» **WHAT YOU WILL DO**
This exercise calls for every line of the data below with the string "options" in it.

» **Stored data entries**
=-=-=
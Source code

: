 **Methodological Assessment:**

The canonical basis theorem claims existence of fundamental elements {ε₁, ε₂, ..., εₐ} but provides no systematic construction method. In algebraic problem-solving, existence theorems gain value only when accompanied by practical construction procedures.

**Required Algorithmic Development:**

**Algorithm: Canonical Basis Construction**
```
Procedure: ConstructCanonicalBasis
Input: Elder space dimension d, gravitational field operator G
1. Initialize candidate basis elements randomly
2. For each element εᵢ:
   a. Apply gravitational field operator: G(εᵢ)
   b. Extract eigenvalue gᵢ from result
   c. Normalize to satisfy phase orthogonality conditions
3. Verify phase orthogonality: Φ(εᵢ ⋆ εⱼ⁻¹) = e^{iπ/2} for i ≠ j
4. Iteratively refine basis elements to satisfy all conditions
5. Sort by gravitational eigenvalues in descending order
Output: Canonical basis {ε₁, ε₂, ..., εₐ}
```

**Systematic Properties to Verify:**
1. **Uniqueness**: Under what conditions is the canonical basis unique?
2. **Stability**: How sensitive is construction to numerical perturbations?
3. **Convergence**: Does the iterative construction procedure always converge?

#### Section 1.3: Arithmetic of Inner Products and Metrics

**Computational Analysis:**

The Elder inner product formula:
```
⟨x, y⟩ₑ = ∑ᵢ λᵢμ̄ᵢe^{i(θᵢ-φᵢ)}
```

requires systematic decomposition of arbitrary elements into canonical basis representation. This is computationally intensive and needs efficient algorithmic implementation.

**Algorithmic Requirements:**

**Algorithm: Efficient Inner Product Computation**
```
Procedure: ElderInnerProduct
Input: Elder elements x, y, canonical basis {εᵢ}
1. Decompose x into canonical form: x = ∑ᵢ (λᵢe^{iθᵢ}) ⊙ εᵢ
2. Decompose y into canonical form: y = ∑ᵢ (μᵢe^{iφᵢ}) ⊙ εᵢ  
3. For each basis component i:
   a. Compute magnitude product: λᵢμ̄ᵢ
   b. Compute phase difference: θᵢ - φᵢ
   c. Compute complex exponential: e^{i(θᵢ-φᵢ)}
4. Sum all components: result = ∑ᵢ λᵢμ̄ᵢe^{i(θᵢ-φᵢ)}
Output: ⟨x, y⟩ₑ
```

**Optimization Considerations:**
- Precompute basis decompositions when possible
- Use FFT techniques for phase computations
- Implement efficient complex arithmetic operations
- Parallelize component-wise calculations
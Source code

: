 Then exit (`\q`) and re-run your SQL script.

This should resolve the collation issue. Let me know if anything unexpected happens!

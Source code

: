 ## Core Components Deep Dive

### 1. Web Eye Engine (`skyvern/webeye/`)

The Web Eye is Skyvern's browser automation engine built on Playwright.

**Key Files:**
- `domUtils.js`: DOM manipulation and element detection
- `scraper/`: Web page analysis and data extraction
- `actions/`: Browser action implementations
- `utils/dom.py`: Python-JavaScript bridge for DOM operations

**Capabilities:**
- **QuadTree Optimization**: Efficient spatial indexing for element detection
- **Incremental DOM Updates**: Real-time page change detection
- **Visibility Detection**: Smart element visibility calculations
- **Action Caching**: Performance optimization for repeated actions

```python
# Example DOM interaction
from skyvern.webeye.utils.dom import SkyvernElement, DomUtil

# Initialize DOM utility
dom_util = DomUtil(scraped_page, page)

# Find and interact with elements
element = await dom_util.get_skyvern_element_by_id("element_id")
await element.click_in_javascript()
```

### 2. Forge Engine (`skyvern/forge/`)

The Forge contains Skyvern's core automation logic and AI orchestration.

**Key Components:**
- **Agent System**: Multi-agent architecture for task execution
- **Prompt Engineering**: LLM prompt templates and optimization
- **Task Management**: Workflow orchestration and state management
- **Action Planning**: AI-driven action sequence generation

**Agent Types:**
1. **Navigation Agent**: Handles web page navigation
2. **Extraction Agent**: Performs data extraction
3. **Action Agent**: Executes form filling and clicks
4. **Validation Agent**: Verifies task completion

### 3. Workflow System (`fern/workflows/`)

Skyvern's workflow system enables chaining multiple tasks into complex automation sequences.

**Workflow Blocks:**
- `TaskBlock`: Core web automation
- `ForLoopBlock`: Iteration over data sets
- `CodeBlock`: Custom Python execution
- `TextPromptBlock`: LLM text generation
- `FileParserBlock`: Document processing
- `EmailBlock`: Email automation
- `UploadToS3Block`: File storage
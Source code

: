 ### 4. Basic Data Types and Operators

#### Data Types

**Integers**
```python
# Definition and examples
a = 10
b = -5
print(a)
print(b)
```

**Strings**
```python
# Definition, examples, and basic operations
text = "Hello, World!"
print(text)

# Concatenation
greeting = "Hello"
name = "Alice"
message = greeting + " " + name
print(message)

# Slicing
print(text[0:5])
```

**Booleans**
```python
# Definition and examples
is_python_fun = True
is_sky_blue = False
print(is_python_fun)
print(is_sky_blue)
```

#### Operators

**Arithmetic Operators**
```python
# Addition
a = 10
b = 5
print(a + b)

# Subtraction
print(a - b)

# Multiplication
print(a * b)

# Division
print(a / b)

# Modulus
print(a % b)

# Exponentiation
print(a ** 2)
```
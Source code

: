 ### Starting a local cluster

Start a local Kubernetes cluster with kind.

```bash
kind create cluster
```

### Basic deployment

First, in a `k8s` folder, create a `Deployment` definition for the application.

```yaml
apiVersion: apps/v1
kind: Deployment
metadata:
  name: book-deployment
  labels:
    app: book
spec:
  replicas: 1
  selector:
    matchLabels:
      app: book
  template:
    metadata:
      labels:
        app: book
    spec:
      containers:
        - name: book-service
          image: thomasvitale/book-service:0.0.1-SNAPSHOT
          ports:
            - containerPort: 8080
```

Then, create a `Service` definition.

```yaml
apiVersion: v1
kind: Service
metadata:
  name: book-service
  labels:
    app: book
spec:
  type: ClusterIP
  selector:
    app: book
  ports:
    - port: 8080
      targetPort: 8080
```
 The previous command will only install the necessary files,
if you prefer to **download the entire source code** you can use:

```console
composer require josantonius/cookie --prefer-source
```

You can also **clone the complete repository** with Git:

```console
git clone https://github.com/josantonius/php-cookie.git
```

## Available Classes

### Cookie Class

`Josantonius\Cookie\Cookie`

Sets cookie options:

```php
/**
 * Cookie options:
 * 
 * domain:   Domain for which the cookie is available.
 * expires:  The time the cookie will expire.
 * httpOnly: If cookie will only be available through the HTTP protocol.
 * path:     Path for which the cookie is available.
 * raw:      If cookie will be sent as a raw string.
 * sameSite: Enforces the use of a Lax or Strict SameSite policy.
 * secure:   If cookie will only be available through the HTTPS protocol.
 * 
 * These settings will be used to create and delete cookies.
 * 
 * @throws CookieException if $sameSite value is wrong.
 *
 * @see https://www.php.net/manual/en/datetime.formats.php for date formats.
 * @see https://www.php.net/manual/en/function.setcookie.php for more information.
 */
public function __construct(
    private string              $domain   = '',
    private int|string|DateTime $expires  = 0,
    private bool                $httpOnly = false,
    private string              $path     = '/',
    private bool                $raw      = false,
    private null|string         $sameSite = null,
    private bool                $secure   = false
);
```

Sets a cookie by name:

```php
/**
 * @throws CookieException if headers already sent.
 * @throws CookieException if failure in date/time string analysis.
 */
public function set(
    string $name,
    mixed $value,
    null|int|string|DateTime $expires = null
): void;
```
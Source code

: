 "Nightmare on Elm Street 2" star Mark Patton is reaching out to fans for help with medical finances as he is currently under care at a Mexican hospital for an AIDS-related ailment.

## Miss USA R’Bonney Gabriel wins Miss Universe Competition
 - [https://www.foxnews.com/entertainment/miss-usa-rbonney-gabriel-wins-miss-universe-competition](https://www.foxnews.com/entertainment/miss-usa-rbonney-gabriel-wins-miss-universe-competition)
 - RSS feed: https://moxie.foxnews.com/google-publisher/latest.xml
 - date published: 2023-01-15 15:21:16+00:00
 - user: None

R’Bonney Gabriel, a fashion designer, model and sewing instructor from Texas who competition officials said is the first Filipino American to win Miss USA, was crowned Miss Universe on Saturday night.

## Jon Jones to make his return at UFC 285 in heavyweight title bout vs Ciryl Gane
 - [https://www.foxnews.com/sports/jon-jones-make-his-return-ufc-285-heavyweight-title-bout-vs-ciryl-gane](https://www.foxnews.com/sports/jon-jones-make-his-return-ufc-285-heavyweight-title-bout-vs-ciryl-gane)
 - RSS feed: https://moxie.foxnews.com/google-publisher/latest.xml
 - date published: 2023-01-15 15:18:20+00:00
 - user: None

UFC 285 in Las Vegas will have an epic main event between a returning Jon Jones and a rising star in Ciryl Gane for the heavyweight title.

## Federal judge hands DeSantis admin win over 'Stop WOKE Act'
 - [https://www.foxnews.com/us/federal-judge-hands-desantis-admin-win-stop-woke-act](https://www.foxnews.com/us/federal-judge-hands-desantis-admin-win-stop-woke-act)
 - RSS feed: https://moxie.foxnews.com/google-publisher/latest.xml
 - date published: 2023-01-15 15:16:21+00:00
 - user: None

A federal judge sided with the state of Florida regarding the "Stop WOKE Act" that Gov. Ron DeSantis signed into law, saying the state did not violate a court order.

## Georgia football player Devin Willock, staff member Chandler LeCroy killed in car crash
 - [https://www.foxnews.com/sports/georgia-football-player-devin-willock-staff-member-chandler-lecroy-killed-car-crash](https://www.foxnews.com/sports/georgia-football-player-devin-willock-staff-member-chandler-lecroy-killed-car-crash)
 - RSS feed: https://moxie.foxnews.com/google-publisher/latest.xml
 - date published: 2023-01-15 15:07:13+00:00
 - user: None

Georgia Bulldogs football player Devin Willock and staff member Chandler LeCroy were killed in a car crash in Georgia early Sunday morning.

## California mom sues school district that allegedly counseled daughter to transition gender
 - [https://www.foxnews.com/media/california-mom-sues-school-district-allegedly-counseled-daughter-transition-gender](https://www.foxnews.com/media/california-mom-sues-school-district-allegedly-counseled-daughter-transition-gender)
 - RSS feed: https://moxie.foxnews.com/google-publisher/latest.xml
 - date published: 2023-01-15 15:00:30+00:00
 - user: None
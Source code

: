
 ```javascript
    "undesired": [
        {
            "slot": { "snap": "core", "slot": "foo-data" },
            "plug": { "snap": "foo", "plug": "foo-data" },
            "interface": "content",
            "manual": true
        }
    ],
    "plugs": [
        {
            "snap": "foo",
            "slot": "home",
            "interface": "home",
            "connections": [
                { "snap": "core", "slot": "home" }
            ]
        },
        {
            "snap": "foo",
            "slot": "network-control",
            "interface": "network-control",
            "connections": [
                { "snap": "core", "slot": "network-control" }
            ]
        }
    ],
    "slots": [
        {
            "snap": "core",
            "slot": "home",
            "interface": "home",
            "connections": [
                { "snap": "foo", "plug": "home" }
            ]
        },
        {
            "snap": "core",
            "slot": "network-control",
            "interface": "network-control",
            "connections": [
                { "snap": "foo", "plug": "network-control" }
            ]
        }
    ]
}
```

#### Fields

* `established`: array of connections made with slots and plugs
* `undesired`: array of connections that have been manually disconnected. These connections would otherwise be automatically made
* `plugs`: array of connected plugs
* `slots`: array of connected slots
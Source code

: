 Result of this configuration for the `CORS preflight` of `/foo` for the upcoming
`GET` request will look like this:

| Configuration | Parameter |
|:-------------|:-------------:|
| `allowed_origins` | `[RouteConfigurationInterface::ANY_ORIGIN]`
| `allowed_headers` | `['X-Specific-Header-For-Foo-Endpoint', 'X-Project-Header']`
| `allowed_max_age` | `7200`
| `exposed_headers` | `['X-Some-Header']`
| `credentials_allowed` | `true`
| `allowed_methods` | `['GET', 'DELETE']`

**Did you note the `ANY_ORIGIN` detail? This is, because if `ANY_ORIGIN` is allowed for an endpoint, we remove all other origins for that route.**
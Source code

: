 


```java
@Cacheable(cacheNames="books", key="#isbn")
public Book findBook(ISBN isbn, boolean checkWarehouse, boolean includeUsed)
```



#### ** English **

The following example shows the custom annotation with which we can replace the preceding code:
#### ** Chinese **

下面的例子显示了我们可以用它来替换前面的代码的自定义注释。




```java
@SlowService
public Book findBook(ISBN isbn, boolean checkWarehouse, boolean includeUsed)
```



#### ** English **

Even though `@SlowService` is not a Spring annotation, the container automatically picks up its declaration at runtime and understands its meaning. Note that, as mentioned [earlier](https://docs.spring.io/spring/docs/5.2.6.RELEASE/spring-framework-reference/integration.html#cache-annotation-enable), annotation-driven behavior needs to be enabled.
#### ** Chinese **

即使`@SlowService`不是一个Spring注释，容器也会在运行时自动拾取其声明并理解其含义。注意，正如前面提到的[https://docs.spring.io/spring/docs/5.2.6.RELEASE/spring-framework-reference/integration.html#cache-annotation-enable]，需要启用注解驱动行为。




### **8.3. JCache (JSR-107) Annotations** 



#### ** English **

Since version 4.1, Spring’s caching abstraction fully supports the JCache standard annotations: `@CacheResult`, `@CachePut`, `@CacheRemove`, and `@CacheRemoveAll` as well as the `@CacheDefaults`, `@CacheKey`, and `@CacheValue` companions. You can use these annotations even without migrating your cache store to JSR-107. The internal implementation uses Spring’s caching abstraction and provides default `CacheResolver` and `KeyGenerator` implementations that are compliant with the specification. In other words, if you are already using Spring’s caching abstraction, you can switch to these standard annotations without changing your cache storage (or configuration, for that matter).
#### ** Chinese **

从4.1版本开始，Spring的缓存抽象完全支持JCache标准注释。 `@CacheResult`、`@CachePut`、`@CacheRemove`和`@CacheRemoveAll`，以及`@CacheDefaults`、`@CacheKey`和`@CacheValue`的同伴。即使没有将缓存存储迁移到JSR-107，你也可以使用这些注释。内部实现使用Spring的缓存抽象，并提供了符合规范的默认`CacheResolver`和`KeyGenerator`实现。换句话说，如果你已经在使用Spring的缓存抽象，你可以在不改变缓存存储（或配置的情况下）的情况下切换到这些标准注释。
=-=-=
» **ANSWER TO THE PROBLEM**
Sets cookie options:
 * Cookie options:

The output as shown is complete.